So how do they use a Spanner-like design without specialized hardware? I had to really dig but the answer is "We are using the Timestamp Allocator introduced in Percolator, a paper published by Google in 2006. The pros of using the Timestamp Allocator are its easy implementation and no dependency on any hardware. The disadvantage lies in that if there are multiple datacenters, especially if these DCs are geologically distributed, the latency is really high."
Using Spanner's design but without the real hardware that makes it practical seems like a step backward. A Calvin based approach like FaunaDB would probably have been better - but they can't do that and still have MySQL compatibility (you can't do interactive client-server transactions with Calvin.)
I'm skeptical of a database built over a generic KV-store. There was a much-hyped database a few years ago that failed to live up to the hype because of exactly that architecture. I can't even remember the name now when I was trying to find the post-mortem analysis for it in Google.
I'm also skeptical of a database claiming to be good at both OLAP and OLTP. One requires a column store, the other a row store. You can be half-decent as an OLAP store and good as a OLTP store. There are no column-stores that are also good at OLTP. But OLAP is the real big-data problems of today, and using half-decent for that is likely to get you in trouble. There's no reason a database can't do both by using two separate storage engines under the hood, but that doesn't seem to be the case here.

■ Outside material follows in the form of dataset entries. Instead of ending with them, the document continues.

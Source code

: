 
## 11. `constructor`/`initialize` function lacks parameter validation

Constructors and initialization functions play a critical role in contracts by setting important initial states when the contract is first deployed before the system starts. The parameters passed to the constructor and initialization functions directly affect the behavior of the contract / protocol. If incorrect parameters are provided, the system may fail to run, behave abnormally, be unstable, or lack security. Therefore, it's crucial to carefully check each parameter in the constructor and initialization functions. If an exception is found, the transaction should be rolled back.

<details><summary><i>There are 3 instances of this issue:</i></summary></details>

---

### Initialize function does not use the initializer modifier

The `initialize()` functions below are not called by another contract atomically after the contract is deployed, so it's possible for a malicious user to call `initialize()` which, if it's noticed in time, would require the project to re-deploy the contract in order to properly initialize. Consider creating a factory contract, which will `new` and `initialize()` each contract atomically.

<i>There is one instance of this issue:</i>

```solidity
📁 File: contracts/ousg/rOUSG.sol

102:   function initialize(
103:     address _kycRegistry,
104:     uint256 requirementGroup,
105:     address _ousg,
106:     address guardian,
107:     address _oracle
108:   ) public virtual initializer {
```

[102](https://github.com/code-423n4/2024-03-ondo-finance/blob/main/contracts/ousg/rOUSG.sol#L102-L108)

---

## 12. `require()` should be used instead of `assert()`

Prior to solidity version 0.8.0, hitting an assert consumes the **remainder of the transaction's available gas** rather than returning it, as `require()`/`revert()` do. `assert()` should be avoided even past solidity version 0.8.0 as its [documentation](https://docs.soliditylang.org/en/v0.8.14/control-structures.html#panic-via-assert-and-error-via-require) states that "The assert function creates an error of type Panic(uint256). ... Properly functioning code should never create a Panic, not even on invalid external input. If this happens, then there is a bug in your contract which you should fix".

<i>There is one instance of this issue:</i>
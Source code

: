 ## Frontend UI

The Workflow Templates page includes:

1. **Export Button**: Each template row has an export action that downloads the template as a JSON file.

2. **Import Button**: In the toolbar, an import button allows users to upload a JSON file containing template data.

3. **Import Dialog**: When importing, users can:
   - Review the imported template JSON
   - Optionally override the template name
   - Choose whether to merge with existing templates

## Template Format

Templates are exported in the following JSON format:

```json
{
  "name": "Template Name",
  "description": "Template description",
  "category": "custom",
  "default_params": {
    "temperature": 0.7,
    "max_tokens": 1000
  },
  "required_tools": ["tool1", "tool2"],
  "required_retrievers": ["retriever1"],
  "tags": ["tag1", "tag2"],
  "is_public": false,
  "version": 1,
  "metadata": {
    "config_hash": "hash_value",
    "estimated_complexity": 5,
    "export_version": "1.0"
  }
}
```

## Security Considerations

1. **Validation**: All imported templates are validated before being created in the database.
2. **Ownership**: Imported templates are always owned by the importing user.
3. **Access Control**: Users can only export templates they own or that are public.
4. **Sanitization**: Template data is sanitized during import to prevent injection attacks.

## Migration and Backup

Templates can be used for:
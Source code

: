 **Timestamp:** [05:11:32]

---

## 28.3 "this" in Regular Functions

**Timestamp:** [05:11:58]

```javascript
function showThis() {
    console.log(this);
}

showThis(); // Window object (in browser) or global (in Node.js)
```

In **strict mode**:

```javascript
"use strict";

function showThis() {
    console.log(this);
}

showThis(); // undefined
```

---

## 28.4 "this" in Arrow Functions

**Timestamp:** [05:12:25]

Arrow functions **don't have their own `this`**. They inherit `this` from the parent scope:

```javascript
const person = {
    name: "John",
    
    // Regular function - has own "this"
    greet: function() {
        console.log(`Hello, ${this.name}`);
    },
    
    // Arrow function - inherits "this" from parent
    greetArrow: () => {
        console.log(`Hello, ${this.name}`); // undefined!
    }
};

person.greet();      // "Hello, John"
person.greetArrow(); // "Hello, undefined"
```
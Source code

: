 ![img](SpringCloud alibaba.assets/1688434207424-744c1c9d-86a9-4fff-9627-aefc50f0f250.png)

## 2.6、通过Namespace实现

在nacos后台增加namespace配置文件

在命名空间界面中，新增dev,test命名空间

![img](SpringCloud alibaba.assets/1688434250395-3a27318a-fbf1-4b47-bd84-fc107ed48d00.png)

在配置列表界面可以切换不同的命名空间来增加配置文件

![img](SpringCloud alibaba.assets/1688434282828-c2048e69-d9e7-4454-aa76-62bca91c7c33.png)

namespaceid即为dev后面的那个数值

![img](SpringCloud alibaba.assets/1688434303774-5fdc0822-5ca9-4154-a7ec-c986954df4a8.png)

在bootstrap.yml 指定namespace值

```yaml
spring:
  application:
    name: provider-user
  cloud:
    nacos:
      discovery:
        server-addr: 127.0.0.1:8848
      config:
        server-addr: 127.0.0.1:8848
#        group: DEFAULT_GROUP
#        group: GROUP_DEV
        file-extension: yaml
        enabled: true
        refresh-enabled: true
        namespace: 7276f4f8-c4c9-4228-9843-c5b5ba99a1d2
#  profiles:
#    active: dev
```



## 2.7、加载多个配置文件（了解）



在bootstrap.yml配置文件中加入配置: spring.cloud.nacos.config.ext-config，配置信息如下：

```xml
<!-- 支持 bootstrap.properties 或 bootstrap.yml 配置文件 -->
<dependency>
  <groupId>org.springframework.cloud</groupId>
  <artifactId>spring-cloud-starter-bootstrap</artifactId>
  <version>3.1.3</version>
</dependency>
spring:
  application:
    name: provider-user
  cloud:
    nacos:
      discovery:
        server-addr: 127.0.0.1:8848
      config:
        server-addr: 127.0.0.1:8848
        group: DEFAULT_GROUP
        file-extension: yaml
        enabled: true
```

FoundationDB, acquired and taken internal by Apple. There were a few different blog posts about the layering aspect of it, with mixed opinions.
They built a transactionally consistent distributed database that was mysql client compatible and within 50% of mysql single node performance. If creating that and getting it bought by Apple is failing, I hope I'm lucky enough to fail like that.
> I'm also skeptical of a database claiming to be good at both OLAP and OLTP. One requires a column store, the other a row store. You can be half-decent as an OLAP store and good as a OLTP store.
This is a rigid and narrow view. There's lots of other design possibilities such as fractured mirrors, column decommission only within pages, etc.
I wouldn't call a single db that can do both OLAP and OLTP easy or a slam dunk, but I also wouldn't rule it out. VoltDB is well proven and worth looking at.
> his is a rigid and narrow view. There's lots of other design possibilities such as fractured mirrors, column decommission only within pages, etc.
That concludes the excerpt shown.